Today LinkedIn announced that it is buying Refresh, the mobile app that helps you discover common ground and build stronger relationships by serving up dossiers on the people you meet, just as you need them. We’re proud to have backed founders Bhavin Shah and Paul Tyma from the company’s early stages and we’re excited to see Refresh join forces with LinkedIn.
I’ve spent a lot of time thinking about what it takes to be a successful founding CEO over the years. Some founders spend years speculating on the next hot trend with sizable market potential, then convince themselves they’re in love with the idea. Occasionally, it works. But most great founders are driven by something else — an experience or insight they’ve gleaned from the real world that they believe can lead to something much bigger. This was the case with Refresh.
Twelve years ago, Refresh founder and CEO Bhavin Shah was head of business development at LeapFrog when he received a call from the US Department of Health and Human Services.

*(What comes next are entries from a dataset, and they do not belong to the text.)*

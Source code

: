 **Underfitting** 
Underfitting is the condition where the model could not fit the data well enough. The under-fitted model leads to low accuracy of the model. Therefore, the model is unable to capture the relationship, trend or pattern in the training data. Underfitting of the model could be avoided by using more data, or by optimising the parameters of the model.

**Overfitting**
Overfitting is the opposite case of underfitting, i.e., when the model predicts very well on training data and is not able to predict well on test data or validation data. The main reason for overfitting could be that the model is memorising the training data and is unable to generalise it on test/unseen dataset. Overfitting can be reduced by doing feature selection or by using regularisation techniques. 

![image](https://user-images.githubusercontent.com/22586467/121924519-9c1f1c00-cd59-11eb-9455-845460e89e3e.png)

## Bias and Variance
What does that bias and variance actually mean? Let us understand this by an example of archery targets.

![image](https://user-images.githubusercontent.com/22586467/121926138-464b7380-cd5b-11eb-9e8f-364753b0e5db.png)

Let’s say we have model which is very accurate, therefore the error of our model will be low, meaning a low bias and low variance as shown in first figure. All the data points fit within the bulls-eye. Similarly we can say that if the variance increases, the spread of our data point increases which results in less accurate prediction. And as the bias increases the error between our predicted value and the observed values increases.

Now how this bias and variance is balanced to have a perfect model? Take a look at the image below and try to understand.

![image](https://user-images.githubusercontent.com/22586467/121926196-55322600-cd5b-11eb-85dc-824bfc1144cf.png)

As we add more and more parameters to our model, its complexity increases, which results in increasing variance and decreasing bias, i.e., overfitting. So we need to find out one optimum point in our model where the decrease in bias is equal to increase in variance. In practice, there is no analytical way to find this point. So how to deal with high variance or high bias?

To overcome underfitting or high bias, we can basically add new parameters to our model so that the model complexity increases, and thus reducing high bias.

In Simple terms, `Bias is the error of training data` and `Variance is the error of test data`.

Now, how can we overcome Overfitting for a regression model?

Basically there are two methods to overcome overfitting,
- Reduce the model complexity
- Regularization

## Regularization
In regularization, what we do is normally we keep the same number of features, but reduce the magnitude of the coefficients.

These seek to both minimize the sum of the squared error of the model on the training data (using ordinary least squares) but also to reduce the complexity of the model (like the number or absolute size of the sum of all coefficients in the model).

The Federal Government was in the middle of in rebuilding of war-torn Afghanistan and seeking ways to improve the nation’s infant and maternal mortality rates. Many of the population were illiterate and lacked basic education on health fundamentals like immunizations and sanitation. The answer, they hoped, was the LeapPad: a book that could read itself aloud.
Two years later, Shah found himself en route to Afghanistan to help distribute the devices when he received a copy of a briefing book addressed to Tommy Thompson, the US Secretary of Health and Human Services. The thick binder was full of reports related to the trip: weather forecasts, itineraries, and personnel dossiers. The first meeting on the docket after landing was with Dr. Sohaila Seddiq, Afghanistan’s Minister of Public Health and head of the women’s health initiative. Shah noticed that Secretary Thompson was studying his Briefing Book; Shah could follow along too, since he had a copy. This was Thompson’s fourth meeting with Dr. Seddiq, it told him. It knew where they’d first met, the promises he’d made, and a smattering of other details that had been meticulously recorded by Thompson’s aides.

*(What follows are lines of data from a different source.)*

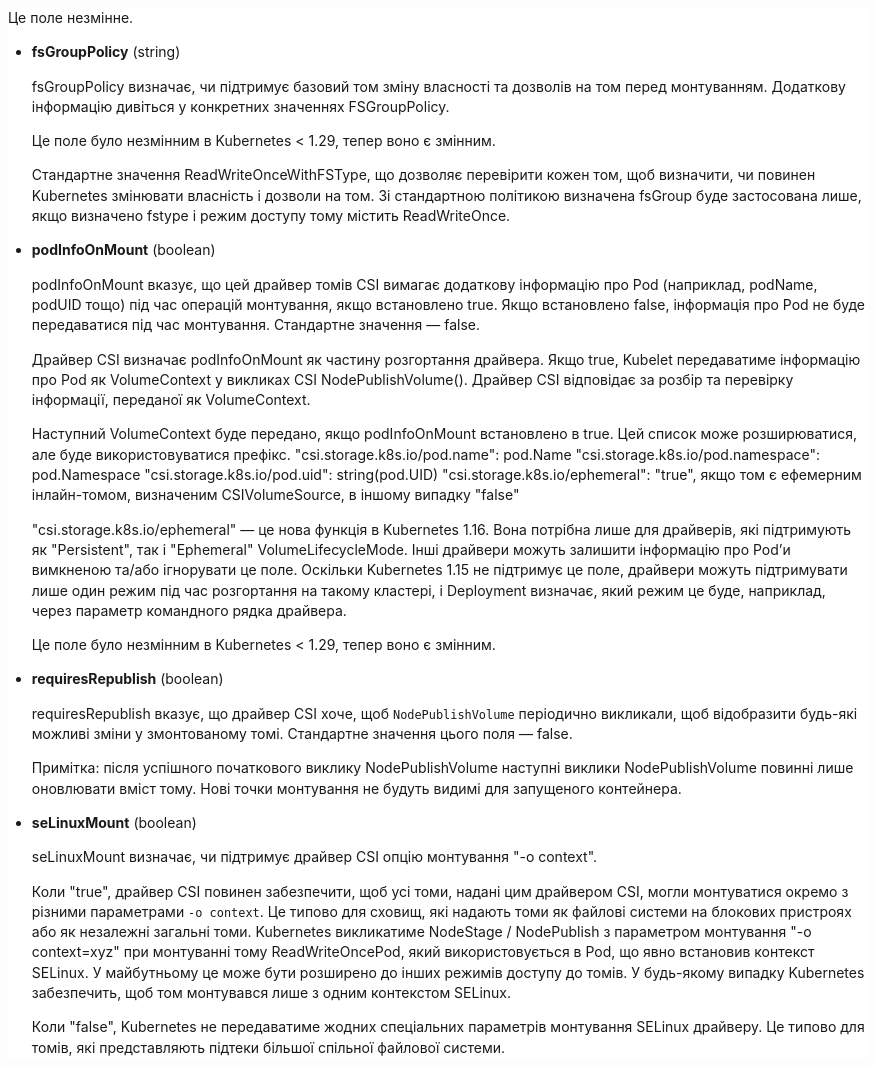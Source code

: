   Це поле незмінне.

- **fsGroupPolicy** (string)

  fsGroupPolicy визначає, чи підтримує базовий том зміну власності та дозволів на том перед монтуванням. Додаткову інформацію дивіться у конкретних значеннях FSGroupPolicy.

  Це поле було незмінним в Kubernetes \< 1.29, тепер воно є змінним.

  Стандартне значення ReadWriteOnceWithFSType, що дозволяє перевірити кожен том, щоб визначити, чи повинен Kubernetes змінювати власність і дозволи на том. Зі стандартною політикою визначена fsGroup буде застосована лише, якщо визначено fstype і режим доступу тому містить ReadWriteOnce.

- **podInfoOnMount** (boolean)

  podInfoOnMount вказує, що цей драйвер томів CSI вимагає додаткову інформацію про Pod (наприклад, podName, podUID тощо) під час операцій монтування, якщо встановлено true. Якщо встановлено false, інформація про Pod не буде передаватися під час монтування. Стандартне значення — false.

  Драйвер CSI визначає podInfoOnMount як частину розгортання драйвера. Якщо true, Kubelet передаватиме інформацію про Pod як VolumeContext у викликах CSI NodePublishVolume(). Драйвер CSI відповідає за розбір та перевірку інформації, переданої як VolumeContext.

  Наступний VolumeContext буде передано, якщо podInfoOnMount встановлено в true. Цей список може розширюватися, але буде використовуватися префікс. "csi.storage.k8s.io/pod.name": pod.Name "csi.storage.k8s.io/pod.namespace": pod.Namespace "csi.storage.k8s.io/pod.uid": string(pod.UID) "csi.storage.k8s.io/ephemeral": "true", якщо том є ефемерним інлайн-томом, визначеним CSIVolumeSource, в іншому випадку "false"

  "csi.storage.k8s.io/ephemeral" — це нова функція в Kubernetes 1.16. Вона потрібна лише для драйверів, які підтримують як "Persistent", так і "Ephemeral" VolumeLifecycleMode. Інші драйвери можуть залишити інформацію про Podʼи вимкненою та/або ігнорувати це поле. Оскільки Kubernetes 1.15 не підтримує це поле, драйвери можуть підтримувати лише один режим під час розгортання на такому кластері, і Deployment визначає, який режим це буде, наприклад, через параметр командного рядка драйвера.

  Це поле було незмінним в Kubernetes \< 1.29, тепер воно є змінним.

- **requiresRepublish** (boolean)

  requiresRepublish вказує, що драйвер CSI хоче, щоб `NodePublishVolume` періодично викликали, щоб відобразити будь-які можливі зміни у змонтованому томі. Стандартне значення цього поля — false.

  Примітка: після успішного початкового виклику NodePublishVolume наступні виклики NodePublishVolume повинні лише оновлювати вміст тому. Нові точки монтування не будуть видимі для запущеного контейнера.

- **seLinuxMount** (boolean)

  seLinuxMount визначає, чи підтримує драйвер CSI опцію монтування "-o context".

  Коли "true", драйвер CSI повинен забезпечити, щоб усі томи, надані цим драйвером CSI, могли монтуватися окремо з різними параметрами `-o context`. Це типово для сховищ, які надають томи як файлові системи на блокових пристроях або як незалежні загальні томи. Kubernetes викликатиме NodeStage / NodePublish з параметром монтування "-o context=xyz" при монтуванні тому ReadWriteOncePod, який використовується в Pod, що явно встановив контекст SELinux. У майбутньому це може бути розширено до інших режимів доступу до томів. У будь-якому випадку Kubernetes забезпечить, щоб том монтувався лише з одним контекстом SELinux.

  Коли "false", Kubernetes не передаватиме жодних спеціальних параметрів монтування SELinux драйверу. Це типово для томів, які представляють підтеки більшої спільної файлової системи.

The meeting proceeded seamlessly, Secretary Thompson conversing with Dr. Seddiq as if she were an old friend. As Shah watched on, he began to see that the binder wasn’t merely for streamlining logistics and keeping up appearances — it changed the dynamic entirely.

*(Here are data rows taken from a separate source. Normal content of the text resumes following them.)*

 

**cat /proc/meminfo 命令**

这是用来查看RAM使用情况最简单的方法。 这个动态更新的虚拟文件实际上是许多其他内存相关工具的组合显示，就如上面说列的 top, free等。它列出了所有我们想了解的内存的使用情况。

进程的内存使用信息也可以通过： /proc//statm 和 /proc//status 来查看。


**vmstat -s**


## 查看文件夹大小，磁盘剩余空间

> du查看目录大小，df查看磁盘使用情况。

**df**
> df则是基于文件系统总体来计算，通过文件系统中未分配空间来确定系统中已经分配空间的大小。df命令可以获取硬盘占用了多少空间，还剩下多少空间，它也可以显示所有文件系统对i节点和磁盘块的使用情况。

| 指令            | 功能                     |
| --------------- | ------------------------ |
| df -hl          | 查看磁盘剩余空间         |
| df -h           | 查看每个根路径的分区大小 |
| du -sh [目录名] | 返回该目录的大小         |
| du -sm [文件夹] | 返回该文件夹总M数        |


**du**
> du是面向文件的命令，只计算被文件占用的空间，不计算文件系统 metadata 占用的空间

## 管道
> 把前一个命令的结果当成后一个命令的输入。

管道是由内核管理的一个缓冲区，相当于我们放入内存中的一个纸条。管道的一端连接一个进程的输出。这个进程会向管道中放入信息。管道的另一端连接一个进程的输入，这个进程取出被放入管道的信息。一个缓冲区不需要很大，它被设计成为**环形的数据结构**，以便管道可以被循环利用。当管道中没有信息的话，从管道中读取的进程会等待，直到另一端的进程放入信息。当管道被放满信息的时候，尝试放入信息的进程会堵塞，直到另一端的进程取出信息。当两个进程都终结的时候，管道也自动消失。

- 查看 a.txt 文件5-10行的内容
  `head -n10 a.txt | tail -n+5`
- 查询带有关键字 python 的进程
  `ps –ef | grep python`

It quickly became a trend. In the minutes before pulling up to the Royal Palace to unveil the LeapPad project alongside Afghan President Harmid Karzai, Shah watched as Secretary Thompson once again pored over the binder, periodically checking key points with aides. An hour later, Thompson was congratulating President Karzai on his recent election success, referencing long-ago conversations that quickly rekindled their rapport. The tablet’s debut was a marked success.
After arriving home, Shah found himself wishing for a binder personalized for his own life. The idea faded, but it never disappeared. Six years later, as Shah looked at the growing amount of information people were sharing publically, as themselves, he found himself thinking back to the binder, to how powerful the right information at the right time can be — and Refresh was born.
We’re happy for Refresh to team up with LinkedIn on this next phase of its journey. We remain intrigued by the next wave of applications coming out of advances in ambient intelligence. And although they may not all contain stories with Afghan presidents, we’ll continue to look closely at founders with those aha moments.